The Gregston family and I left mid-afternoon on last Tuesday and drove about 3 hours to Mubende. After the first night, we fell into a routine of getting up early, doing a devotional, eating breakfast, working at a “clinic,” going back to the hotel and showering, eating dinner, and going to bed a few hours later. Thankfully, one of the nurses that came with us turned out to be a lab technician, so Jake, Jared, and I unearthed our inner pharmacist and no helpless Ugandans were subjected to a blood lab run by children (yet).
The first day, Jake and I helped out with registration. Big mistake. Not only could we not speak the language, we couldn’t even read the Acholi names that our translator wrote out for us to copy onto forms. Then we would take their weight, hand out a de-worming pill, and write down the patient number. Did I mention Jake and I can’t count? Several hours and many butchered names and misnumbered patients later, Jake and I swore to avoid registration at all costs.
On days three, four, and five, Jake, Jared, and I worked in the pharmacy. It’s a pretty fast paced job and we’ve had to learn multiple names in several varieties of short hand for each medicine prescribed. We also learned how to read short hand dosages and decide a dose based on weight and age. It was a job that was sometimes challenging and overwhelming, but one that I really enjoyed. I’m discovering that while my deficiency in simple math makes a lot of pharmacy work difficult, I’m becoming increasingly interested in medicine—a door I shut years ago and I’m now wondering if God has reopened.
On the second day, we faced a loss. A three year old girl came to the clinic very sick and was instructed to go home and eat and come back in a couple hours to be taken to the hospital to be given medicines that we didn’t have with us. David, our main driver, took her to the hospital and when he got there, there was not a doctor or nurse to be found. She died within the hour. In Jake’s words “we lost and we didn’t even know we were losing.” But as David told us, only God can see what could have happened. We can only see what did. And we saw the very next day a pastor sick with what had killed the little girl the day before—only this time we had the right medications for Dr. Jay and the nurses to save his life. Even so, it’s so hard to see how easily the little girl could have been saved if only given the right medications. It makes me think of how many people we’ll go by in life who might have so easily been saved from spiritual death but no one ever gave them the right opportunities. Our God is a just God, but I don’t want to get to the end of my life and realize that someone only got half a chance at life to the full because they were lacking something I could have given them.

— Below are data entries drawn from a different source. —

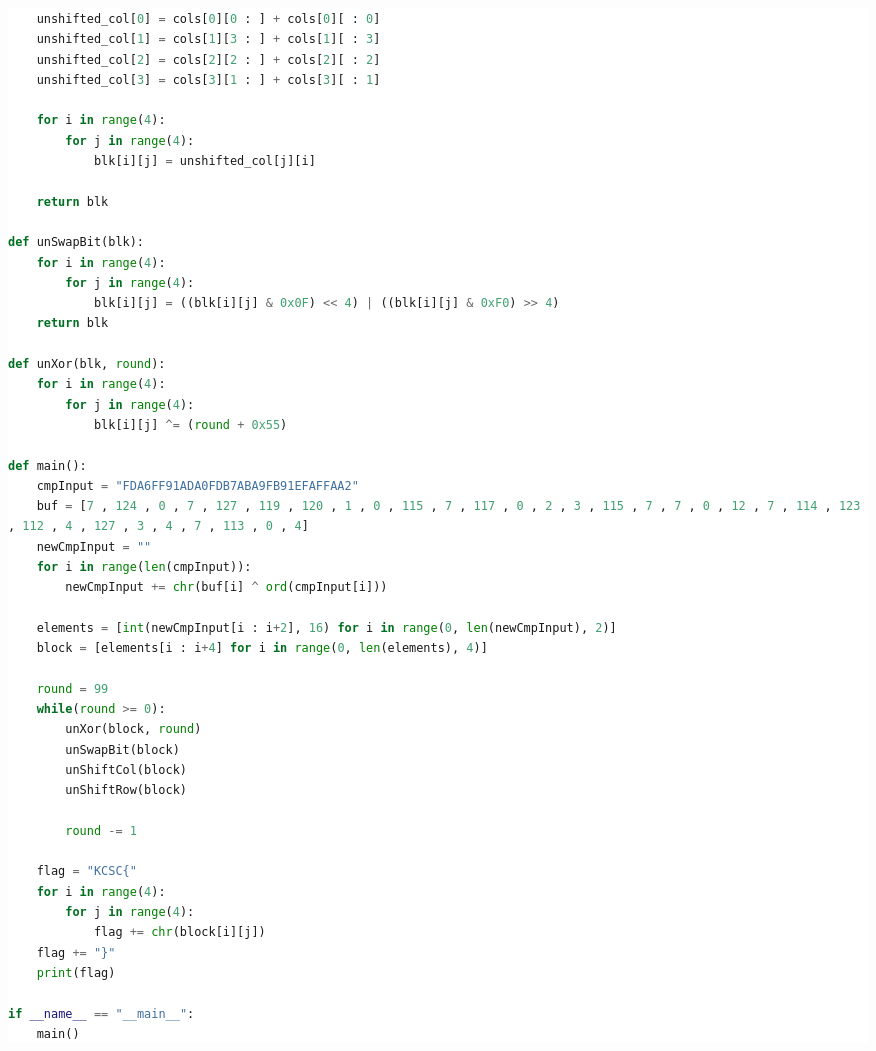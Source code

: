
 ```python
    unshifted_col[0] = cols[0][0 : ] + cols[0][ : 0]
    unshifted_col[1] = cols[1][3 : ] + cols[1][ : 3]
    unshifted_col[2] = cols[2][2 : ] + cols[2][ : 2]
    unshifted_col[3] = cols[3][1 : ] + cols[3][ : 1]

    for i in range(4):
        for j in range(4):
            blk[i][j] = unshifted_col[j][i]

    return blk

def unSwapBit(blk):
    for i in range(4):
        for j in range(4):
            blk[i][j] = ((blk[i][j] & 0x0F) << 4) | ((blk[i][j] & 0xF0) >> 4)
    return blk 

def unXor(blk, round): 
    for i in range(4):
        for j in range(4):
            blk[i][j] ^= (round + 0x55)

def main():
    cmpInput = "FDA6FF91ADA0FDB7ABA9FB91EFAFFAA2" 
    buf = [7 , 124 , 0 , 7 , 127 , 119 , 120 , 1 , 0 , 115 , 7 , 117 , 0 , 2 , 3 , 115 , 7 , 7 , 0 , 12 , 7 , 114 , 123 , 112 , 4 , 127 , 3 , 4 , 7 , 113 , 0 , 4]
    newCmpInput = ""
    for i in range(len(cmpInput)):
        newCmpInput += chr(buf[i] ^ ord(cmpInput[i]))

    elements = [int(newCmpInput[i : i+2], 16) for i in range(0, len(newCmpInput), 2)]
    block = [elements[i : i+4] for i in range(0, len(elements), 4)]

    round = 99
    while(round >= 0):
        unXor(block, round)
        unSwapBit(block)
        unShiftCol(block)
        unShiftRow(block)

        round -= 1

    flag = "KCSC{"
    for i in range(4):
        for j in range(4):
            flag += chr(block[i][j])
    flag += "}"
    print(flag)

if __name__ == "__main__":
    main()
```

But before we found out what had happened to the little girl, I spent some time with the local children. The girls especially wanted to talk to me and ask me questions. They wanted me to tell them two names so I told them “Jessica Mae” which they changed to “Jesca Mary.” They told me things like how old they were and how many brothers and sisters they had. Then all the children sat me down on a bench and showed me their traditional dancing and sang songs that they had learned in school while they drummed on large drums that I think were made from goat skin. They sang about how Jesus loved them and it was amazing to hear the incredible purity and beauty in their voices.
The next day, our last day in Little Orange, I was talking to Jackson, who is 18 and speaks pretty good English. We had all been feeling a little off because of the little girl’s death and a little overwhelmed from the scores of patients and still having to turn some away. But then Jackson turned to me and said “Actually, we will not be forgetting you.” Fiona (one of the little girls from the day before) walked up to me then and handed me a slip of paper with her name and grade on it. She said something to Jackson and he translated for me, “She is saying she is loving you.” That really really got to me. I’m not sure why, but it was something about knowing we had made a difference to that one. I might have served hundreds of patients, but I made a difference to Jackson and Fiona. I think sometimes I can’t see the trees for the forest, and I’m guessing that’s how a lot of us are when it comes to doing God’s work. We get so caught up in throwing as many starfish in as we can that we forget to admire the beauty of each one.